According to experts, time is a competitive weapon where supply chain agility facilitates the logistic operations to deliver the product in a timely manner (Chiadamrong & Tham, 2016; Christopher, 2000; Tarafdar & Qrunfleh, 2017). Supply chain agility is a market sensitive and consists of diverse networks, processes, and virtual supply chains (Christopher, 2000). The agility assists to bring a dynamic change in the operational activities (Dove, 2002; Mangan & Lalwani, 2016). According to Lee (2004), agility is known as a most significant component of the SCM. Over the past few decades, several researchers have categorized supply chain agility into unlike dimensions, including cognitive and physical dimension (Gligor et al., 2013). The concept of agility is entirely different relatively than effectiveness, efficiency, lean, and proactive supply chains (Power, Sohal, & Rahman, 2001). According to Christopher (2000), there is a distinction between speed and agility where speed is concerned to meet customers' demand pertaining to shortened lead time. While agility is related to quick response on sudden customers' demand concerning to variety and volumes (Christopher, 2000). According to Power et al. (2001), agility in the supply chain operations can bring the positive outcomes for firms.
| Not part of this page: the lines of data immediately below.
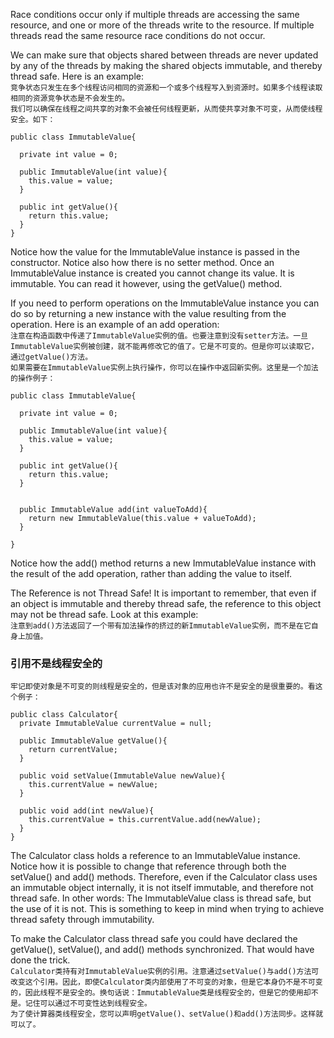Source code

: Race conditions occur only if multiple threads are accessing the same resource, and one or more of the threads write to the resource. If multiple threads read the same resource race conditions do not occur.

We can make sure that objects shared between threads are never updated by any of the threads by making the shared objects immutable, and thereby thread safe. Here is an example:  
`竞争状态只发生在多个线程访问相同的资源和一个或多个线程写入到资源时。如果多个线程读取相同的资源竞争状态是不会发生的。`  
`我们可以确保在线程之间共享的对象不会被任何线程更新，从而使共享对象不可变，从而使线程安全。如下：`
```
public class ImmutableValue{

  private int value = 0;

  public ImmutableValue(int value){
    this.value = value;
  }

  public int getValue(){
    return this.value;
  }
}
```
Notice how the value for the ImmutableValue instance is passed in the constructor. Notice also how there is no setter method. Once an ImmutableValue instance is created you cannot change its value. It is immutable. You can read it however, using the getValue() method.

If you need to perform operations on the ImmutableValue instance you can do so by returning a new instance with the value resulting from the operation. Here is an example of an add operation:  
`注意在构造函数中传递了ImmutableValue实例的值。也要注意到没有setter方法。一旦ImmutableValue实例被创建，就不能再修改它的值了。它是不可变的。但是你可以读取它，通过getValue()方法。`  
`如果需要在ImmutableValue实例上执行操作，你可以在操作中返回新实例。这里是一个加法的操作例子：`  
```
public class ImmutableValue{

  private int value = 0;

  public ImmutableValue(int value){
    this.value = value;
  }

  public int getValue(){
    return this.value;
  }

  
  public ImmutableValue add(int valueToAdd){
    return new ImmutableValue(this.value + valueToAdd);
  }
  
}
```
Notice how the add() method returns a new ImmutableValue instance with the result of the add operation, rather than adding the value to itself.

The Reference is not Thread Safe!
It is important to remember, that even if an object is immutable and thereby thread safe, the reference to this object may not be thread safe. Look at this example:  
`注意到add()方法返回了一个带有加法操作的挤过的新ImmutableValue实例，而不是在它自身上加值。`  
### 引用不是线程安全的
`牢记即使对象是不可变的则线程是安全的，但是该对象的应用也许不是安全的是很重要的。看这个例子：`
```
public class Calculator{
  private ImmutableValue currentValue = null;

  public ImmutableValue getValue(){
    return currentValue;
  }

  public void setValue(ImmutableValue newValue){
    this.currentValue = newValue;
  }

  public void add(int newValue){
    this.currentValue = this.currentValue.add(newValue);
  }
}
```
The Calculator class holds a reference to an ImmutableValue instance. Notice how it is possible to change that reference through both the setValue() and add() methods. Therefore, even if the Calculator class uses an immutable object internally, it is not itself immutable, and therefore not thread safe. In other words: The ImmutableValue class is thread safe, but the use of it is not. This is something to keep in mind when trying to achieve thread safety through immutability.

To make the Calculator class thread safe you could have declared the getValue(), setValue(), and add() methods synchronized. That would have done the trick.  
`Calculator类持有对ImmutableValue实例的引用。注意通过setValue()与add()方法可改变这个引用。因此，即使Calculator类内部使用了不可变的对象，但是它本身仍不是不可变的，因此线程不是安全的。换句话说：ImmutableValue类是线程安全的，但是它的使用却不是。记住可以通过不可变性达到线程安全。`  
`为了使计算器类线程安全，您可以声明getValue()、setValue()和add()方法同步。这样就可以了。`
To deliver a timely product is a core competency of SCM which might be possible by integrating responsiveness and efficiency (Christopher, 2000; Lau & Wang, 2013). In contrast, Supply chain agility helps to improve organizational performance such as financial performance, operational performance, non-financial performance, and overall firms’ performance (Blome et al., 2013; Chan, Ngai, & Moon, 2017; DeGroote & Marx, 2013; Gligor et al., 2013; Yusuf et al., 2014). Over the past decades, the empirically testing between supply chain agility and corporate performance, especially toward operational performance was not well-examined consequently no well-known study found examining the relationships between supply chain agility and operational performance within the Iranian SMEs. This is one of pioneer studies on supply chain agility that attempts to contribute to the respective literature measuring the empirical nexus between supply chain agility and operational performance with a comprehensive examination of each dimension of supply chain agility.